How Are Things Changing?
Statelessness isn’t restricted to any part of the world, with one third of those who are stateless being children. The UNHCR, under the framework of the 1954 Convention relating to the Status of Stateless Persons and the 1961 Reduction of Statelessness, has committed itself to supporting refugees and those who are stateless. In 2014, the UNHCR announced its global campaign to end statelessness by 2024. The campaign highlights ten actions to focus on, such as making sure that no child is born stateless, removing gender bias from legislation and guaranteeing certificates of birth to reduce administrative issues.
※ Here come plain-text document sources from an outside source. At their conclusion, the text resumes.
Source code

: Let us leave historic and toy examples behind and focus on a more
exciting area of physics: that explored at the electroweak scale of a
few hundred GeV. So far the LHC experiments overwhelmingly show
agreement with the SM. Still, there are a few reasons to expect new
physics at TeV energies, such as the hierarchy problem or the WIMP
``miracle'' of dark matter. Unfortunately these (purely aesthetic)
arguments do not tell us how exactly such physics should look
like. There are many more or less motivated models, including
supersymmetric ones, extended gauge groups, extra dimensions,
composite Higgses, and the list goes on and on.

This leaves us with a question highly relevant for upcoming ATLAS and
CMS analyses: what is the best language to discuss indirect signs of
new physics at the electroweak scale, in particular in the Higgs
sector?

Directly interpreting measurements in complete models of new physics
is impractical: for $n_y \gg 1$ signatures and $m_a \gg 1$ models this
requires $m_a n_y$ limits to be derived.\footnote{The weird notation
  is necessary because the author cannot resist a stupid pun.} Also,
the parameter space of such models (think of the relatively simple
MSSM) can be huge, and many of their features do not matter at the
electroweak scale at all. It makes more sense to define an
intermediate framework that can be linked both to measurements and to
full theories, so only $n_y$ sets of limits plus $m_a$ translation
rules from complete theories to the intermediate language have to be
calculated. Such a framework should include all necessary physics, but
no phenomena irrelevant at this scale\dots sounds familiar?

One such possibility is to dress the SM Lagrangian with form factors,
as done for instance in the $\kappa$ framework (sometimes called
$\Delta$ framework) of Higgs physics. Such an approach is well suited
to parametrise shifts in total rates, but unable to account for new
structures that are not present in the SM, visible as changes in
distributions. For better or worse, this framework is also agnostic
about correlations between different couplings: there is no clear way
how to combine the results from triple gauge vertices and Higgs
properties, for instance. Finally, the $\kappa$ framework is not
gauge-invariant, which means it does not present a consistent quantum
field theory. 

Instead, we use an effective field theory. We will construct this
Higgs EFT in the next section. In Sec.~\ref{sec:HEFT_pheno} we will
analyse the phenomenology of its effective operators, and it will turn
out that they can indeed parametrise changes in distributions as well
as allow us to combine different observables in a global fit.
While largely publicised cases such as Saakashvili’s have a chance of coming to a resolution, some high-profile individuals are still trapped between political persecution and statelessness so as not to exacerbate their already delicate circumstances. Many of them perceive citizenship by investment, otherwise abbreviated as CBI, as a dignified and secure solution to legally acquire citizenship for the entire family in exchange for an economic contribution to the state that has such a programme in place. There are just over a dozen CBI programmes in the world whose benefits as well as requirements differ, but the ones considered the most reliable have strong due diligence checks in place to ensure that the applicants under consideration are of good moral standing. The number of individuals who resort to CBI as a “Plan B” for their safety continues to rise every year, especially in regions affected by or on the verge of instability.